A arquitetura escolar é por si mesma um programa, uma espécie de discurso que institui na sua materialidade um sistema de valores [...] marcos para a aprendizagem sensorial e motora e toda uma semiologia que cobre diferentes símbolos estéticos, culturais e também ideológicos (Frago; Escolano, 1998, p. 26).

    Os espaços educativos, ainda conforme Frago e Escolano (1998), estão impregnados de uma série de valores que constituem uma espécie de "currículo oculto". Mesmim, citado por pelos mesmos autores (Frago; Escolano, 1998), entende que a arquitetura é "uma forma silenciosa de ensino", pesada estrutura que, ao ordenar as ações do espaço escolar, vai educando os corpos num dado sentido. Desde as inscrições que distinguem o banheiro masculino do feminino até a distribuição voluntária de meninos e meninas na quadra esportiva esse currículo silencioso e imponente vai sendo posto em operação e vai produzindo marcas de gênero na constituição dos corpos infantis. Nas palavras de Frago e Escolano, "o espaço não é neutro. Ele sempre educa" (1998, p.75).

O espaço comunica; mostra a quem sabe ler, o emprego que o ser humano faz dele mesmo. Um emprego que varia em cada cultura; que é um produto cultural específico não só às relações interpessoais - distâncias, território pessoal, contatos, comunicação, conflitos de poder-, mas também à liturgia e ritos sociais, à simbologia das disposições dos objetos e dos corpos, [...] à sua hierarquia e relações (Frago; Escolano, 1998, p. 64).
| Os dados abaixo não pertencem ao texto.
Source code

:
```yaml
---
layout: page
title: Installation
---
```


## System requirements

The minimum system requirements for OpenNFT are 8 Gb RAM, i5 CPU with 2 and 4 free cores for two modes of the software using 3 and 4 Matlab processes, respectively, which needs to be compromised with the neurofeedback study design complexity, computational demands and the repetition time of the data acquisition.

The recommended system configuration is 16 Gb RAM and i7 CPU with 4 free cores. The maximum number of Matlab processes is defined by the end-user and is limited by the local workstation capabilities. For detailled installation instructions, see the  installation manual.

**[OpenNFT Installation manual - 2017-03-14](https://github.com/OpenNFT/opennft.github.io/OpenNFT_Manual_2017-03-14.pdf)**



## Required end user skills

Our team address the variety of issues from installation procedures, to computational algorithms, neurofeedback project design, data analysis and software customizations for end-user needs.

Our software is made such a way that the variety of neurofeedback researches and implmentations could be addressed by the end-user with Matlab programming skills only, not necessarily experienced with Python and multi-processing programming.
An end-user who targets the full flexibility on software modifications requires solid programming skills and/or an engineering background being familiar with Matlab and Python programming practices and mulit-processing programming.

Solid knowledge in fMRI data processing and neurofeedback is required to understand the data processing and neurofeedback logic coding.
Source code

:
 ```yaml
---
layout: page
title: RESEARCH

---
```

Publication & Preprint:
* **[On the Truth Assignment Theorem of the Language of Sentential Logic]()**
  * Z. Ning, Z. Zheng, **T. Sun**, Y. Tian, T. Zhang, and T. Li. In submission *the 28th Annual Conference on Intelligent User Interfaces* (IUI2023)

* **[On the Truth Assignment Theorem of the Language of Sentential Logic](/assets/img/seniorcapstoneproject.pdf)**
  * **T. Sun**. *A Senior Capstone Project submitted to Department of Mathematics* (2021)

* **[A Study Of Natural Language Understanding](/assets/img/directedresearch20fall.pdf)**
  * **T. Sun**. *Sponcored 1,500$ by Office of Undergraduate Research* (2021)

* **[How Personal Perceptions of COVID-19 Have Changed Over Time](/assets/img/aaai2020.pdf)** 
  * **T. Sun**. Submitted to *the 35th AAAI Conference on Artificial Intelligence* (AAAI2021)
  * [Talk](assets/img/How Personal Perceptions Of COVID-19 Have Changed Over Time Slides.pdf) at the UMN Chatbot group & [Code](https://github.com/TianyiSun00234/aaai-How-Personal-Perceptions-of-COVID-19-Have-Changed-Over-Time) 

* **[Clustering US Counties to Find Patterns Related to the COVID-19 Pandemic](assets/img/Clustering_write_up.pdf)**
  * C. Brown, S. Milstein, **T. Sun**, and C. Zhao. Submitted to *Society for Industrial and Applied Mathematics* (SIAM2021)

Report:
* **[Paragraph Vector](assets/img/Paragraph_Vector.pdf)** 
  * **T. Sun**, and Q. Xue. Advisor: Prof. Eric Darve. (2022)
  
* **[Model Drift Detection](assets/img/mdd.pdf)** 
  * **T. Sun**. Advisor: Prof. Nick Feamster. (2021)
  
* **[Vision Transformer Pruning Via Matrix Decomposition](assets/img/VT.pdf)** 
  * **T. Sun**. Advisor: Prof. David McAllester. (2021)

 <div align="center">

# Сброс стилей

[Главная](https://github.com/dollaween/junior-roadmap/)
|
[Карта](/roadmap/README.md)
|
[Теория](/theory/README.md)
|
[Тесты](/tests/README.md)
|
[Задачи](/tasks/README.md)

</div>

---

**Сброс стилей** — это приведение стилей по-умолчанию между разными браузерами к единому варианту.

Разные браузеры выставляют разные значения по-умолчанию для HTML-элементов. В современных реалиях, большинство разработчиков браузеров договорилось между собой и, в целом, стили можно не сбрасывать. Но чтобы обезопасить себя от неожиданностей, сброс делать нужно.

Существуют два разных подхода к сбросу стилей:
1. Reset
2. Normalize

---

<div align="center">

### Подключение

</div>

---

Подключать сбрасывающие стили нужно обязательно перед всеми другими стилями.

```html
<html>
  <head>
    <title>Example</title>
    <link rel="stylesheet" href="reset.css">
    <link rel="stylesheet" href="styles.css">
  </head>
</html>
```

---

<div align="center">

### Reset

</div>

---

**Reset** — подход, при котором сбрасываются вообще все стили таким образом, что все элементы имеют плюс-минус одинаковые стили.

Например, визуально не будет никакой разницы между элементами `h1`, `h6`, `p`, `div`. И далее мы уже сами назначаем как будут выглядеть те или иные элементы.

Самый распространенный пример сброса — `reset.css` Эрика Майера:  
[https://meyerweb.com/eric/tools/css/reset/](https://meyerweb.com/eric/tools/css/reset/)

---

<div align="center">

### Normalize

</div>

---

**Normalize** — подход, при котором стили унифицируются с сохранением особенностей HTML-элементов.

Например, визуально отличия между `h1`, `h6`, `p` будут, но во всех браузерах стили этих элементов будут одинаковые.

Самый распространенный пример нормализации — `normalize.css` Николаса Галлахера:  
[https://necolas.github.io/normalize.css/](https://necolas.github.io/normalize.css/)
    Como espaço constituinte da arquitetura escolar e, portanto, de aprendizagem, a quadra esportiva impõe um determinado modo de ser que acaba correspondendo a um modo masculino de estar no mundo, mesmo com a crescente participação feminina nas práticas esportivas. Parece predominar na escola um olhar sobre o esporte que dá peso às habilidades motoras como marca de distinção fundamental entre os gêneros, mais do que ao significado cultural atribuído por um determinado grupo social aos corpos em movimento.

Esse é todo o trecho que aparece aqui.